▶ [ASSIGNMENT]
Beneath this task are records; count the lines among them that contain the word "IKustoIdentity" and answer with the number only.

▶ [Collected data]
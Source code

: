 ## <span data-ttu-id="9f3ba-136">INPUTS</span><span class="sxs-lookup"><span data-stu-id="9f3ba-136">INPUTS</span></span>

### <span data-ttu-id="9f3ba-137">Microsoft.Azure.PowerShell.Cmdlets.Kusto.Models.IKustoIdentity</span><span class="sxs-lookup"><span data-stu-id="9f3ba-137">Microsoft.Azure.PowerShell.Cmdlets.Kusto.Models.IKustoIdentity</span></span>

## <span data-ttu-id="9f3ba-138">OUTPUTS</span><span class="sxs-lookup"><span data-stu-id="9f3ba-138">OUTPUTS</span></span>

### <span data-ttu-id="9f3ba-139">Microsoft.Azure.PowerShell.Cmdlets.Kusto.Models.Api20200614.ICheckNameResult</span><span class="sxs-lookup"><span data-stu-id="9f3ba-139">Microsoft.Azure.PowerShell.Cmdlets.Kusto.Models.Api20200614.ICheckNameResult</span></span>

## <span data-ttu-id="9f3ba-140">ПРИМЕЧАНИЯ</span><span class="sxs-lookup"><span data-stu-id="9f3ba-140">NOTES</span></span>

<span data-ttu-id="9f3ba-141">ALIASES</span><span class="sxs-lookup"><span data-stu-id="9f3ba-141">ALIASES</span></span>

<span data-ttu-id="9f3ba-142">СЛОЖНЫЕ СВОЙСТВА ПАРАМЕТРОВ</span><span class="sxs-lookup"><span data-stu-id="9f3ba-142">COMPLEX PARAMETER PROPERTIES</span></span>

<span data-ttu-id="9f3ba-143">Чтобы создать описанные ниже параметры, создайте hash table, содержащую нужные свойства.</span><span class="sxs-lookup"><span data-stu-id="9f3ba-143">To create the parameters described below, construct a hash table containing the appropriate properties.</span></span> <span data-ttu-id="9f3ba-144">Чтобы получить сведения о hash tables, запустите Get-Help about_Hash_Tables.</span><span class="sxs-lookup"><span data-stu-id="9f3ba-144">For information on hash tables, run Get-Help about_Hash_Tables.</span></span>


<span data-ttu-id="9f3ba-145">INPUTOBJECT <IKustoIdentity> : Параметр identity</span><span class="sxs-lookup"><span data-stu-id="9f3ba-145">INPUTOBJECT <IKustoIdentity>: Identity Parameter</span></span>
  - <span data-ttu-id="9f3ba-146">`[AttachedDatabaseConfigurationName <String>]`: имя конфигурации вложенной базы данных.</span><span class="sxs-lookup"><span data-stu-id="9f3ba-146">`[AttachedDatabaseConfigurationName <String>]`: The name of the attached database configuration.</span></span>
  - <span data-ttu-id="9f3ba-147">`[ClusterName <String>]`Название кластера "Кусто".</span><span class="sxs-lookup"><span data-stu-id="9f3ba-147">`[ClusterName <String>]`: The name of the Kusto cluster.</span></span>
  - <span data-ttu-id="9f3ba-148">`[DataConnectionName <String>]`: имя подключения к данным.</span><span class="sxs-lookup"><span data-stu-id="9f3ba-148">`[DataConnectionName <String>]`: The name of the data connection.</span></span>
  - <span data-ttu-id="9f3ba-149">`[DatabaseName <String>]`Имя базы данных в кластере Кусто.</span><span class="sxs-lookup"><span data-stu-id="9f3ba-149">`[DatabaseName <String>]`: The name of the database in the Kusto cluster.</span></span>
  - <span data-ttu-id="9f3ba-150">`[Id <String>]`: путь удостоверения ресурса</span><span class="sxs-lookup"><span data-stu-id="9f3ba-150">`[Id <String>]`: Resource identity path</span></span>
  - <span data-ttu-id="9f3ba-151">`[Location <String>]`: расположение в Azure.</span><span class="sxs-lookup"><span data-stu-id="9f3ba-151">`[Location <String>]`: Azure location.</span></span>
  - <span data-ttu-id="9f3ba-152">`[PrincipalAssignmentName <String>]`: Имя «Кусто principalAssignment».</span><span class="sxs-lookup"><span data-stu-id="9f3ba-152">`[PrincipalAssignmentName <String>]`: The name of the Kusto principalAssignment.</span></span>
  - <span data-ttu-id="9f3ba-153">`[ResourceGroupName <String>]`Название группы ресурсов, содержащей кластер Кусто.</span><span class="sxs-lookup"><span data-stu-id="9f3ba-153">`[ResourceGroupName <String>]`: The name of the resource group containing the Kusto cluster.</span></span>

▶ [ANSWER SECTION]
2